● What you will do
Would you copy each line of the records that includes the word "response"?

● Provided data
- Opening Delimiter -

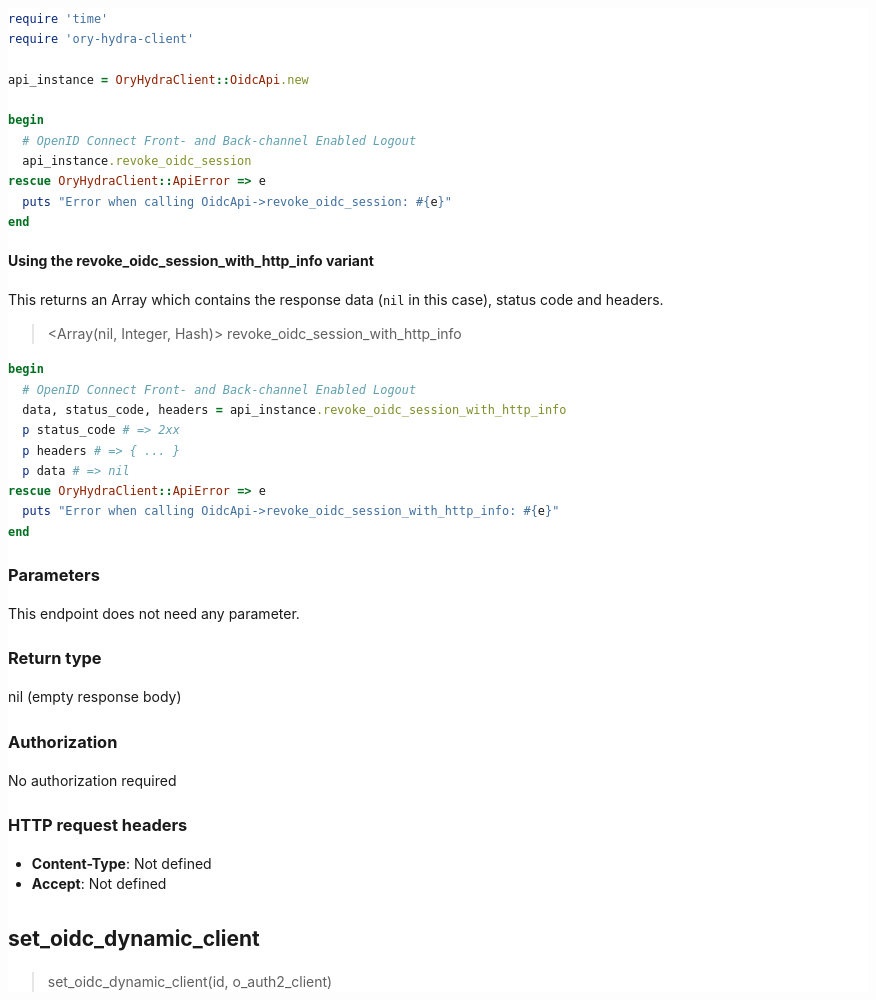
 ```ruby
require 'time'
require 'ory-hydra-client'

api_instance = OryHydraClient::OidcApi.new

begin
  # OpenID Connect Front- and Back-channel Enabled Logout
  api_instance.revoke_oidc_session
rescue OryHydraClient::ApiError => e
  puts "Error when calling OidcApi->revoke_oidc_session: #{e}"
end
```

#### Using the revoke_oidc_session_with_http_info variant

This returns an Array which contains the response data (`nil` in this case), status code and headers.

> <Array(nil, Integer, Hash)> revoke_oidc_session_with_http_info

```ruby
begin
  # OpenID Connect Front- and Back-channel Enabled Logout
  data, status_code, headers = api_instance.revoke_oidc_session_with_http_info
  p status_code # => 2xx
  p headers # => { ... }
  p data # => nil
rescue OryHydraClient::ApiError => e
  puts "Error when calling OidcApi->revoke_oidc_session_with_http_info: #{e}"
end
```

### Parameters

This endpoint does not need any parameter.

### Return type

nil (empty response body)

### Authorization

No authorization required

### HTTP request headers

- **Content-Type**: Not defined
- **Accept**: Not defined


## set_oidc_dynamic_client

> <OAuth2Client> set_oidc_dynamic_client(id, o_auth2_client)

- Closing Delimiter -

● Answer space
This returns an Array which contains the response data (`nil` in this case), status code and headers.
nil (empty response body)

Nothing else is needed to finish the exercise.